### EXERCISE OBJECTIVE
Each line of data below must be printed exactly as written, with any pictures removed.

[[ SUPPLIED MATERIAL open ]]

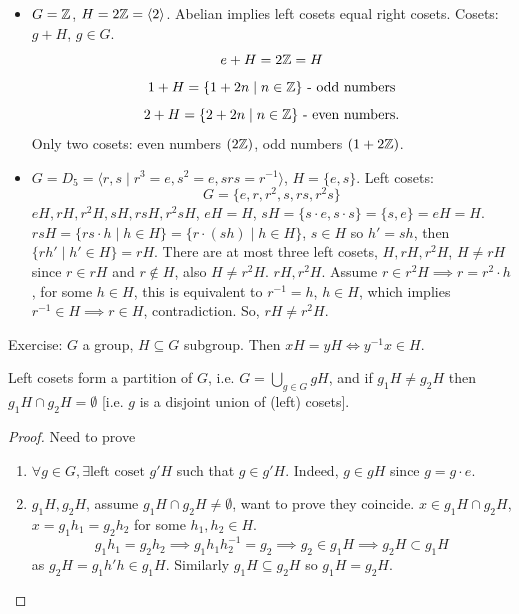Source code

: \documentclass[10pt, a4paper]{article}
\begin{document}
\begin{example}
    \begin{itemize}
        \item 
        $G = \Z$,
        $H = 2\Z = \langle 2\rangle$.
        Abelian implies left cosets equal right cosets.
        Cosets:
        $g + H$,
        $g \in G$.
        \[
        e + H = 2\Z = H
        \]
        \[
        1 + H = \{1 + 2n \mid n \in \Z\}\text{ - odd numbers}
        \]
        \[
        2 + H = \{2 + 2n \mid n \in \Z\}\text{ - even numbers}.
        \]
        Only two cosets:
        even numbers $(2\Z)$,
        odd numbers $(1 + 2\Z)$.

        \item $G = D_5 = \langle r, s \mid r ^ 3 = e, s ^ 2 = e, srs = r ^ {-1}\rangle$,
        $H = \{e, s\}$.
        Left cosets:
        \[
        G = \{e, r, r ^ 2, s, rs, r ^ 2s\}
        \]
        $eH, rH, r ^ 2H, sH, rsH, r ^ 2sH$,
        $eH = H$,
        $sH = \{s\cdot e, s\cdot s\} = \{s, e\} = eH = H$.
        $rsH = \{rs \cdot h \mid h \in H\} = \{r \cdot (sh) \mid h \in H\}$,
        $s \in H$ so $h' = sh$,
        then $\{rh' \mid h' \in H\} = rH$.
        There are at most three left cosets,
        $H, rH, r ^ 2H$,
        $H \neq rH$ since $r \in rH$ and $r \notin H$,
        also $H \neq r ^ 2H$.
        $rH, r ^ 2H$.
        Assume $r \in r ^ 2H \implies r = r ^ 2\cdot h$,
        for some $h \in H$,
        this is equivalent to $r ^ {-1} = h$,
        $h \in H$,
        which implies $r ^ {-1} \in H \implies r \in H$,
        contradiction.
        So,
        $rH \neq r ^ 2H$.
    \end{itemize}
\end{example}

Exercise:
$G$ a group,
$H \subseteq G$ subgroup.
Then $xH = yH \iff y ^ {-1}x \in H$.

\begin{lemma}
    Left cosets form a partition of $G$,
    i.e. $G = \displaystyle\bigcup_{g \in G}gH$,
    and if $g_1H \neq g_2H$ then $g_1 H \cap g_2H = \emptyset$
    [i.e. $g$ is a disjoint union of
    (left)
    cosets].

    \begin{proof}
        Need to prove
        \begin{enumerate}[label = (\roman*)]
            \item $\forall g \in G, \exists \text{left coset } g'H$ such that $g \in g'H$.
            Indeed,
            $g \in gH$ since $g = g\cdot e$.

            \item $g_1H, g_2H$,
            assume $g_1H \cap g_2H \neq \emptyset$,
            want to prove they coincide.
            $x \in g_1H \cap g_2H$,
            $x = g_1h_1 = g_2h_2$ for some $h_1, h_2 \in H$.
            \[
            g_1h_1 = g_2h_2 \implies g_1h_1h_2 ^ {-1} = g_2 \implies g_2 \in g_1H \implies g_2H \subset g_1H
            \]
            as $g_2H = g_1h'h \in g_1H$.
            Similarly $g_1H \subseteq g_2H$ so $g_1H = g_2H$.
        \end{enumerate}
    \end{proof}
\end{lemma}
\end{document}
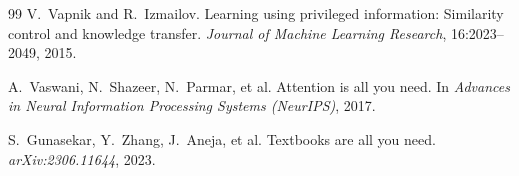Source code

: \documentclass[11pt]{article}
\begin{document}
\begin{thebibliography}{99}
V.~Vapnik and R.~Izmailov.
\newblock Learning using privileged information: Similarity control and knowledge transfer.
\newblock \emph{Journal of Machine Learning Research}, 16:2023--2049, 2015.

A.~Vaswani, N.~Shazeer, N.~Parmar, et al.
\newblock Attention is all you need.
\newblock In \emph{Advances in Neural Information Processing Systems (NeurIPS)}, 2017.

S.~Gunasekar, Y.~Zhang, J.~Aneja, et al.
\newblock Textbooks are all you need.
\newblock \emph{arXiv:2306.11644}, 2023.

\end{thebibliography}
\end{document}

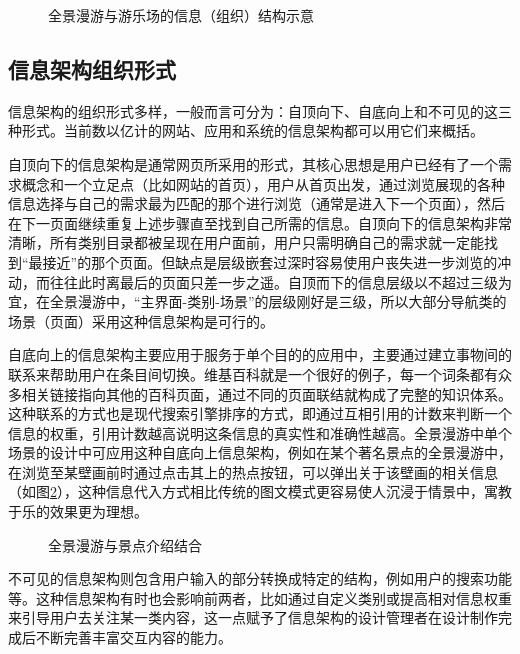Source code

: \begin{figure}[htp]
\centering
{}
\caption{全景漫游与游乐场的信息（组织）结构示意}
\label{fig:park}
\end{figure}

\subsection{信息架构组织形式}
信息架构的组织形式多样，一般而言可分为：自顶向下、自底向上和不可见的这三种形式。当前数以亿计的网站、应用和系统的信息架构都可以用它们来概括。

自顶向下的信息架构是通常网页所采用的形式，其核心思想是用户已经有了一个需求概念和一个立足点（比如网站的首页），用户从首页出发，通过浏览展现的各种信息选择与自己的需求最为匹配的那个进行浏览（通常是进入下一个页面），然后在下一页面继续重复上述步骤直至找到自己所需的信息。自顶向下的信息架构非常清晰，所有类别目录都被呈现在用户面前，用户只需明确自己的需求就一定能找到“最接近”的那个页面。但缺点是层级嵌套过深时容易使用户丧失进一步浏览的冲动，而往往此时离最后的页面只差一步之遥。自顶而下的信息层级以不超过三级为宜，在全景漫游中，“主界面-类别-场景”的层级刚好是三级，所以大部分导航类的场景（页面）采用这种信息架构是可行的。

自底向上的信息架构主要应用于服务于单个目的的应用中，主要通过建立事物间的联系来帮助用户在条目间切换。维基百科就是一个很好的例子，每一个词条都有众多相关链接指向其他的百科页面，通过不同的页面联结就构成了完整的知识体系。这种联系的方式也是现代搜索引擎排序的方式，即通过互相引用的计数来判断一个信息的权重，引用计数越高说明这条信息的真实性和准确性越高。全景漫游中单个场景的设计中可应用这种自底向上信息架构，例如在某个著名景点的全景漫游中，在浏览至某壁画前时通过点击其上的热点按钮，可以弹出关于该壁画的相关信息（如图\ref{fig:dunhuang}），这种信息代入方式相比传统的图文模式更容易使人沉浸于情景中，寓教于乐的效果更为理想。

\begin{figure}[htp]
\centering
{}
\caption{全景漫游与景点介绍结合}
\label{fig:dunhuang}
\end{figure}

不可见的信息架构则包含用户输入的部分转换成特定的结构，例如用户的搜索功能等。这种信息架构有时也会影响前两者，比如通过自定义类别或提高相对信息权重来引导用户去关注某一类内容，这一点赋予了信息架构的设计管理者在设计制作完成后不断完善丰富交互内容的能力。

[[ SUPPLIED MATERIAL closed ]]

### RESPONSE TO THIS TASK
Source code

: \documentclass[10pt, a4paper]{article}
\begin{document}
\begin{example}
    \begin{itemize}
        \item 
        $G = \Z$,
        $H = 2\Z = \langle 2\rangle$.
        Abelian implies left cosets equal right cosets.
        Cosets:
        $g + H$,
        $g \in G$.
        \[
        e + H = 2\Z = H
        \]
        \[
        1 + H = \{1 + 2n \mid n \in \Z\}\text{ - odd numbers}
        \]
        \[
        2 + H = \{2 + 2n \mid n \in \Z\}\text{ - even numbers}.
        \]
        Only two cosets:
        even numbers $(2\Z)$,
        odd numbers $(1 + 2\Z)$.

        \item $G = D_5 = \langle r, s \mid r ^ 3 = e, s ^ 2 = e, srs = r ^ {-1}\rangle$,
        $H = \{e, s\}$.
        Left cosets:
        \[
        G = \{e, r, r ^ 2, s, rs, r ^ 2s\}
        \]
        $eH, rH, r ^ 2H, sH, rsH, r ^ 2sH$,
        $eH = H$,
        $sH = \{s\cdot e, s\cdot s\} = \{s, e\} = eH = H$.
        $rsH = \{rs \cdot h \mid h \in H\} = \{r \cdot (sh) \mid h \in H\}$,
        $s \in H$ so $h' = sh$,
        then $\{rh' \mid h' \in H\} = rH$.
        There are at most three left cosets,
        $H, rH, r ^ 2H$,
        $H \neq rH$ since $r \in rH$ and $r \notin H$,
        also $H \neq r ^ 2H$.
        $rH, r ^ 2H$.
        Assume $r \in r ^ 2H \implies r = r ^ 2\cdot h$,
        for some $h \in H$,
        this is equivalent to $r ^ {-1} = h$,
        $h \in H$,
        which implies $r ^ {-1} \in H \implies r \in H$,
        contradiction.
        So,
        $rH \neq r ^ 2H$.
    \end{itemize}
\end{example}

Exercise:
$G$ a group,
$H \subseteq G$ subgroup.
Then $xH = yH \iff y ^ {-1}x \in H$.

\begin{lemma}
    Left cosets form a partition of $G$,
    i.e. $G = \displaystyle\bigcup_{g \in G}gH$,
    and if $g_1H \neq g_2H$ then $g_1 H \cap g_2H = \emptyset$
    [i.e. $g$ is a disjoint union of
    (left)
    cosets].

    \begin{proof}
        Need to prove
        \begin{enumerate}[label = (\roman*)]
            \item $\forall g \in G, \exists \text{left coset } g'H$ such that $g \in g'H$.
            Indeed,
            $g \in gH$ since $g = g\cdot e$.

            \item $g_1H, g_2H$,
            assume $g_1H \cap g_2H \neq \emptyset$,
            want to prove they coincide.
            $x \in g_1H \cap g_2H$,
            $x = g_1h_1 = g_2h_2$ for some $h_1, h_2 \in H$.
            \[
            g_1h_1 = g_2h_2 \implies g_1h_1h_2 ^ {-1} = g_2 \implies g_2 \in g_1H \implies g_2H \subset g_1H
            \]
            as $g_2H = g_1h'h \in g_1H$.
            Similarly $g_1H \subseteq g_2H$ so $g_1H = g_2H$.
        \end{enumerate}
    \end{proof}
\end{lemma}
\end{document}
Source code

: \documentclass[11pt]{article}
\begin{document}
\begin{thebibliography}{99}
V.~Vapnik and R.~Izmailov.
\newblock Learning using privileged information: Similarity control and knowledge transfer.
\newblock \emph{Journal of Machine Learning Research}, 16:2023--2049, 2015.

A.~Vaswani, N.~Shazeer, N.~Parmar, et al.
\newblock Attention is all you need.
\newblock In \emph{Advances in Neural Information Processing Systems (NeurIPS)}, 2017.

S.~Gunasekar, Y.~Zhang, J.~Aneja, et al.
\newblock Textbooks are all you need.
\newblock \emph{arXiv:2306.11644}, 2023.

\end{thebibliography}
\end{document}

Source code

: \begin{figure}[htp]
\centering
{}
\caption{全景漫游与游乐场的信息（组织）结构示意}
\label{fig:park}
\end{figure}

\subsection{信息架构组织形式}
信息架构的组织形式多样，一般而言可分为：自顶向下、自底向上和不可见的这三种形式。当前数以亿计的网站、应用和系统的信息架构都可以用它们来概括。

自顶向下的信息架构是通常网页所采用的形式，其核心思想是用户已经有了一个需求概念和一个立足点（比如网站的首页），用户从首页出发，通过浏览展现的各种信息选择与自己的需求最为匹配的那个进行浏览（通常是进入下一个页面），然后在下一页面继续重复上述步骤直至找到自己所需的信息。自顶向下的信息架构非常清晰，所有类别目录都被呈现在用户面前，用户只需明确自己的需求就一定能找到“最接近”的那个页面。但缺点是层级嵌套过深时容易使用户丧失进一步浏览的冲动，而往往此时离最后的页面只差一步之遥。自顶而下的信息层级以不超过三级为宜，在全景漫游中，“主界面-类别-场景”的层级刚好是三级，所以大部分导航类的场景（页面）采用这种信息架构是可行的。

自底向上的信息架构主要应用于服务于单个目的的应用中，主要通过建立事物间的联系来帮助用户在条目间切换。维基百科就是一个很好的例子，每一个词条都有众多相关链接指向其他的百科页面，通过不同的页面联结就构成了完整的知识体系。这种联系的方式也是现代搜索引擎排序的方式，即通过互相引用的计数来判断一个信息的权重，引用计数越高说明这条信息的真实性和准确性越高。全景漫游中单个场景的设计中可应用这种自底向上信息架构，例如在某个著名景点的全景漫游中，在浏览至某壁画前时通过点击其上的热点按钮，可以弹出关于该壁画的相关信息（如图\ref{fig:dunhuang}），这种信息代入方式相比传统的图文模式更容易使人沉浸于情景中，寓教于乐的效果更为理想。

\begin{figure}[htp]
\centering
{}
\caption{全景漫游与景点介绍结合}
\label{fig:dunhuang}
\end{figure}

不可见的信息架构则包含用户输入的部分转换成特定的结构，例如用户的搜索功能等。这种信息架构有时也会影响前两者，比如通过自定义类别或提高相对信息权重来引导用户去关注某一类内容，这一点赋予了信息架构的设计管理者在设计制作完成后不断完善丰富交互内容的能力。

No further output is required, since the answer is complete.